EXERCISE GOAL ▸
Copy each line of the data below in which the word "textbf" can be found.

━━━━━ SOURCE DATA

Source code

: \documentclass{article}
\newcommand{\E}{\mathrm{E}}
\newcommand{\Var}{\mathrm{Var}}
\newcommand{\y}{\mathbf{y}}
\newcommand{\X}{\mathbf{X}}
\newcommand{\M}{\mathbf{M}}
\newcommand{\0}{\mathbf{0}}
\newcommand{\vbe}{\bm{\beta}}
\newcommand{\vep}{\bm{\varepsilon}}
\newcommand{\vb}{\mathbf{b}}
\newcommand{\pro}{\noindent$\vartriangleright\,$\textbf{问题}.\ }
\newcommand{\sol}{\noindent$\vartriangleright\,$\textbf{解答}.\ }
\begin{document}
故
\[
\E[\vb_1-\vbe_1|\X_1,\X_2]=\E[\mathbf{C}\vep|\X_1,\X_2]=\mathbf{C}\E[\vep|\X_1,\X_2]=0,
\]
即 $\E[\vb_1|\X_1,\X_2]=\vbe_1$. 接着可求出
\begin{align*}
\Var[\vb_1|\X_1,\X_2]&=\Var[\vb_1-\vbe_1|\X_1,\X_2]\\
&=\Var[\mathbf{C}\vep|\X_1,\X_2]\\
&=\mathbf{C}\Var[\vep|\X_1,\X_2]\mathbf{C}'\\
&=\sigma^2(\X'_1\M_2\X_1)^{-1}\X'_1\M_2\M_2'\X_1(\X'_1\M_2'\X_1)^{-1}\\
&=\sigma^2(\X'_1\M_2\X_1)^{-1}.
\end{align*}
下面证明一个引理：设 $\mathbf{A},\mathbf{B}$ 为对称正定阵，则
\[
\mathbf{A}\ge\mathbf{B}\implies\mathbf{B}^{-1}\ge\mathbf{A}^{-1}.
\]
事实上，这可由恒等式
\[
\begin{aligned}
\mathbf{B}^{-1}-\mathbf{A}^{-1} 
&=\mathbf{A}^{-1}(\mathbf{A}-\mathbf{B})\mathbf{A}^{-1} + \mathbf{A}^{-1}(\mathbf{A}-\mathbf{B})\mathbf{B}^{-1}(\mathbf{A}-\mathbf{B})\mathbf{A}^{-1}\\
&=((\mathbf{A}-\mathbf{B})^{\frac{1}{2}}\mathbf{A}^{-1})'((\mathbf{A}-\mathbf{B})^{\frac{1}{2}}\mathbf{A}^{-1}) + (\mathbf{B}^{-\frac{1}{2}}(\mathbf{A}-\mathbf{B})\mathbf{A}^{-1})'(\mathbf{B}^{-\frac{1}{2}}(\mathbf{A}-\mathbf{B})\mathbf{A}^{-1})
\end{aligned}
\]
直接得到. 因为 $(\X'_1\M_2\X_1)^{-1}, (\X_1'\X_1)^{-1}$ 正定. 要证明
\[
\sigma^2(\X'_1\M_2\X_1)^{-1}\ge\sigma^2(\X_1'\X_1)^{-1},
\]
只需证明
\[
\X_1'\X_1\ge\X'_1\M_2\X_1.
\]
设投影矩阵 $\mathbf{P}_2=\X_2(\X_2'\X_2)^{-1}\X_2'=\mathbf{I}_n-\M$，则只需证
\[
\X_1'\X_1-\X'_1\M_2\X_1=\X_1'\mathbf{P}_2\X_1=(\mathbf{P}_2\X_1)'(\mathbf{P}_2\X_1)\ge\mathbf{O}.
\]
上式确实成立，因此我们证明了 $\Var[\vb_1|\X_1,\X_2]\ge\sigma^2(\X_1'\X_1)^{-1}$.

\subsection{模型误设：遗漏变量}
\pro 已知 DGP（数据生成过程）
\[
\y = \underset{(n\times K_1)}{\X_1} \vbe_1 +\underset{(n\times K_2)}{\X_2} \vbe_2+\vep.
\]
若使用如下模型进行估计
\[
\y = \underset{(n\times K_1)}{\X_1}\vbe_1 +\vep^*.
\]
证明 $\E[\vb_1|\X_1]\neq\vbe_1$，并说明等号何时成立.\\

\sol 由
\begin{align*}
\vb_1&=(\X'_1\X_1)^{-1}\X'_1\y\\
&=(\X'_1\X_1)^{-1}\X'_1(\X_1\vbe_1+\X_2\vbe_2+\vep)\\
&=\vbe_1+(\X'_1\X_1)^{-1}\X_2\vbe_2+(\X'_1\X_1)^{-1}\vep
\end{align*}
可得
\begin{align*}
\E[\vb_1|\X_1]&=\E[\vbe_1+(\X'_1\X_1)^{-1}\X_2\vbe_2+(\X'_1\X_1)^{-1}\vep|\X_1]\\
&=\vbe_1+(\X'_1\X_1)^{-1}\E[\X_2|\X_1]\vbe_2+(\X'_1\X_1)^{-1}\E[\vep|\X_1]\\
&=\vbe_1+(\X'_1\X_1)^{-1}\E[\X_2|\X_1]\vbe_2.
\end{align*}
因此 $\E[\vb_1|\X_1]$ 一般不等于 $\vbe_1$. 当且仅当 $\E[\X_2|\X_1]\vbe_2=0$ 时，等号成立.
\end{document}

━━━━━━━━━━
━━━━━ SOURCE DATA

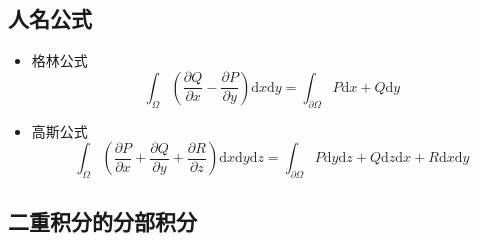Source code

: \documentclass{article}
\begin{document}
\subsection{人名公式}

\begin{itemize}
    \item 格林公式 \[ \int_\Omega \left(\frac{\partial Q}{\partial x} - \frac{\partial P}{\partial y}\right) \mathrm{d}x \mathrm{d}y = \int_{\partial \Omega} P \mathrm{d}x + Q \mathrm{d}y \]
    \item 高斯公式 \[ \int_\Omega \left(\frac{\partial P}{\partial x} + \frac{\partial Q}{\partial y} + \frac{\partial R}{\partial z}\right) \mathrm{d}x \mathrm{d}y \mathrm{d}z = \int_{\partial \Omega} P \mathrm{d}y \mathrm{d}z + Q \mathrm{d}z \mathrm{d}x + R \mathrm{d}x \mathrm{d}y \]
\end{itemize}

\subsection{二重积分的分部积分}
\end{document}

━━━━━━━━━━
━━━━━ SOURCE DATA

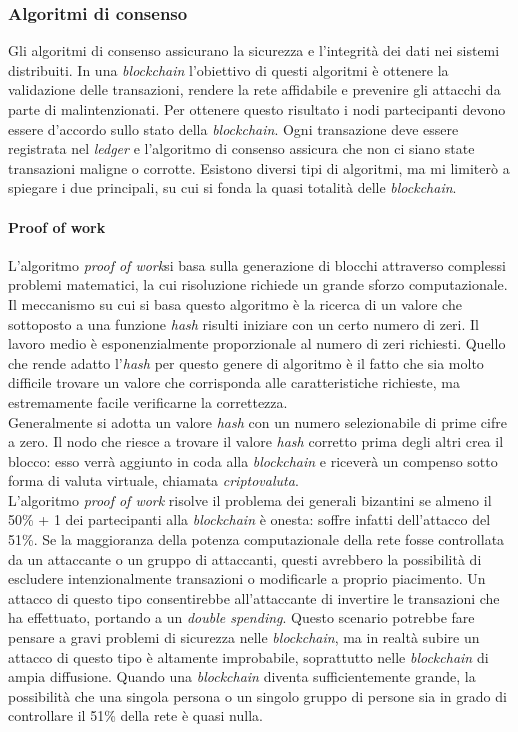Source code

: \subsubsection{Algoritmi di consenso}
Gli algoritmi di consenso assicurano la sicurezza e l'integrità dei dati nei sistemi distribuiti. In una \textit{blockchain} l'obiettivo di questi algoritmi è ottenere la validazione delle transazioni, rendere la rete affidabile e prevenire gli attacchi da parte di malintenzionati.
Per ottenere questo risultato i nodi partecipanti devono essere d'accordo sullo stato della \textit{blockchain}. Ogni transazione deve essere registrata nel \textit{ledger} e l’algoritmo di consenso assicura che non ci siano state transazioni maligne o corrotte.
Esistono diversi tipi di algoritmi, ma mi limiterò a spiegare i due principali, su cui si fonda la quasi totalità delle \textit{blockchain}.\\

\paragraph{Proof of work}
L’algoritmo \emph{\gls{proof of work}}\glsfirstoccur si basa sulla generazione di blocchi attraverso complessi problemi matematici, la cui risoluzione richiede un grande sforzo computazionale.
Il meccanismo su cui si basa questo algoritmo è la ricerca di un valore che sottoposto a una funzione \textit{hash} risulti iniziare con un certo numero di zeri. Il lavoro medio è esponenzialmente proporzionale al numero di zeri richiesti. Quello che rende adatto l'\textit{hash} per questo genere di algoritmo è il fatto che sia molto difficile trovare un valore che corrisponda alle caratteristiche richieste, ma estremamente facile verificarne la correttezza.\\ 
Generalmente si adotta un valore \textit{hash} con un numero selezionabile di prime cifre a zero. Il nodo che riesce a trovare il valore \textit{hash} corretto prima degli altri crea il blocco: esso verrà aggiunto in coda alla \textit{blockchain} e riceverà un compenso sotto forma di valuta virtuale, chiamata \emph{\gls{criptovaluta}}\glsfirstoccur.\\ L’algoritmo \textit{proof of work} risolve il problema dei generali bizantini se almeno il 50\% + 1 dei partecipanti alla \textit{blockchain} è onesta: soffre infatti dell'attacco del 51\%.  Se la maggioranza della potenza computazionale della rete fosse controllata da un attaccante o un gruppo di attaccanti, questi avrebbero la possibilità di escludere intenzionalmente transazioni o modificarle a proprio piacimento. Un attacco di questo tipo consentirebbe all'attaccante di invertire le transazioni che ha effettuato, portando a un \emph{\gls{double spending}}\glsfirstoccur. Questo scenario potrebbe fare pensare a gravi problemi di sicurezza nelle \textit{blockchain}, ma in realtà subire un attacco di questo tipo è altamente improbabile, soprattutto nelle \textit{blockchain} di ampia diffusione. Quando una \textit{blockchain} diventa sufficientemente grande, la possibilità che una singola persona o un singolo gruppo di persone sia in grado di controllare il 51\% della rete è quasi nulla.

━━━━━━━━━━

TASK RESULT ▸
\newcommand{\pro}{\noindent$\vartriangleright\,$\textbf{问题}.\ }
\newcommand{\sol}{\noindent$\vartriangleright\,$\textbf{解答}.\ }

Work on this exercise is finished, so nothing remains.